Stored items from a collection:
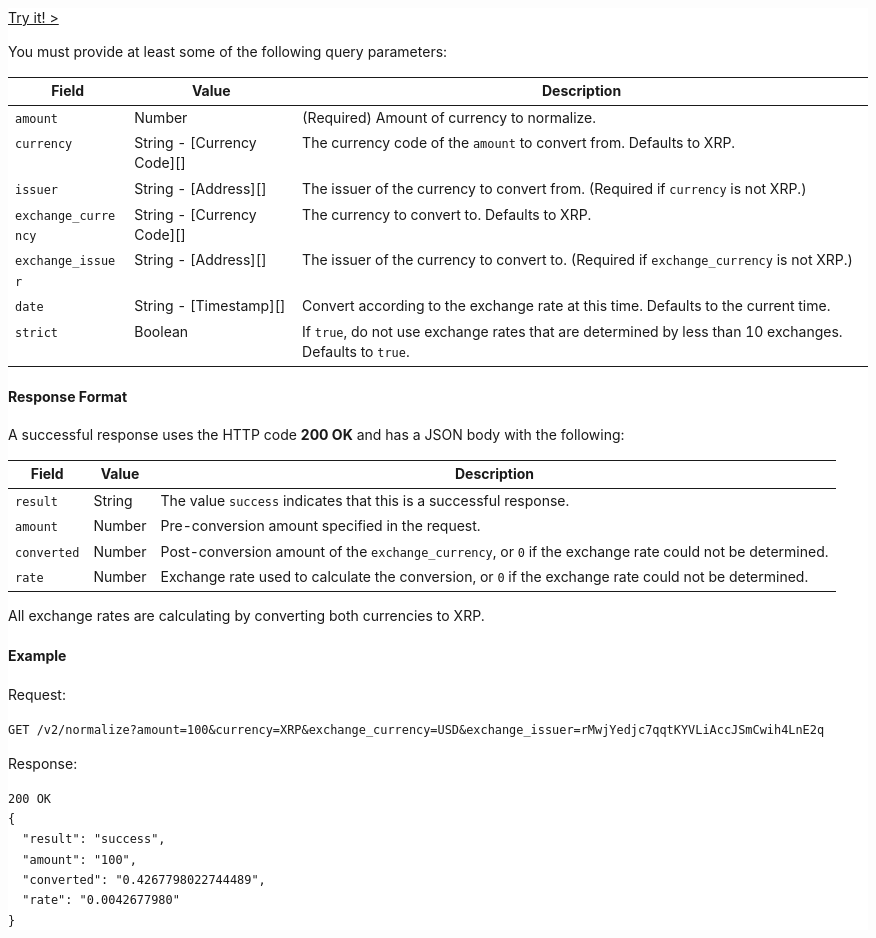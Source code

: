 

[Try it! >](https://ripple.com/build/data-api-tool/#normalize)

You must provide at least some of the following query parameters:

| Field             | Value   | Description |
|-------------------|---------|-------------|
| `amount` | Number  | (Required) Amount of currency to normalize. |
| `currency` | String - [Currency Code][] | The currency code of the `amount` to convert from. Defaults to XRP. |
| `issuer` | String - [Address][] | The issuer of the currency to convert from. (Required if `currency` is not XRP.) |
| `exchange_currency` | String - [Currency Code][] | The currency to convert to. Defaults to XRP. |
| `exchange_issuer` | String - [Address][] | The issuer of the currency to convert to. (Required if `exchange_currency` is not XRP.) |
| `date` | String - [Timestamp][] | Convert according to the exchange rate at this time. Defaults to the current time. |
| `strict` | Boolean | If `true`, do not use exchange rates that are determined by less than 10 exchanges. Defaults to `true`. |


#### Response Format ####
A successful response uses the HTTP code **200 OK** and has a JSON body with the following:

| Field  | Value | Description |
|--------|-------|-------------|
| `result` | String | The value `success` indicates that this is a successful response. |
| `amount` | Number | Pre-conversion amount specified in the request. |
| `converted` | Number | Post-conversion amount of the `exchange_currency`, or `0` if the exchange rate could not be determined. |
| `rate` | Number | Exchange rate used to calculate the conversion, or `0` if the exchange rate could not be determined. |

All exchange rates are calculating by converting both currencies to XRP.

#### Example ####

Request:

```
GET /v2/normalize?amount=100&currency=XRP&exchange_currency=USD&exchange_issuer=rMwjYedjc7qqtKYVLiAccJSmCwih4LnE2q
```

Response:

```
200 OK
{
  "result": "success",
  "amount": "100",
  "converted": "0.4267798022744489",
  "rate": "0.0042677980"
}
```


[v2.0.4]: https://github.com/ripple/rippled-historical-database/releases/tag/v2.0.4
[v2.0.5]: https://github.com/ripple/rippled-historical-database/releases/tag/v2.0.5
[v2.0.6]: https://github.com/ripple/rippled-historical-database/releases/tag/v2.0.6
[v2.0.7]: https://github.com/ripple/rippled-historical-database/releases/tag/v2.0.7
[v2.0.8]: https://github.com/ripple/rippled-historical-database/releases/tag/v2.0.8
[v2.1.0]: https://github.com/ripple/rippled-historical-database/releases/tag/v2.1.0
[v2.2.0]: https://github.com/ripple/rippled-historical-database/releases/tag/v2.2.0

Assignment -
Copy out every line from the data above that has "Number" in it.

Result of this exercise -
| `amount` | Number  | (Required) Amount of currency to normalize. |
| `amount` | Number | Pre-conversion amount specified in the request. |
| `converted` | Number | Post-conversion amount of the `exchange_currency`, or `0` if the exchange rate could not be determined. |
| `rate` | Number | Exchange rate used to calculate the conversion, or `0` if the exchange rate could not be determined. |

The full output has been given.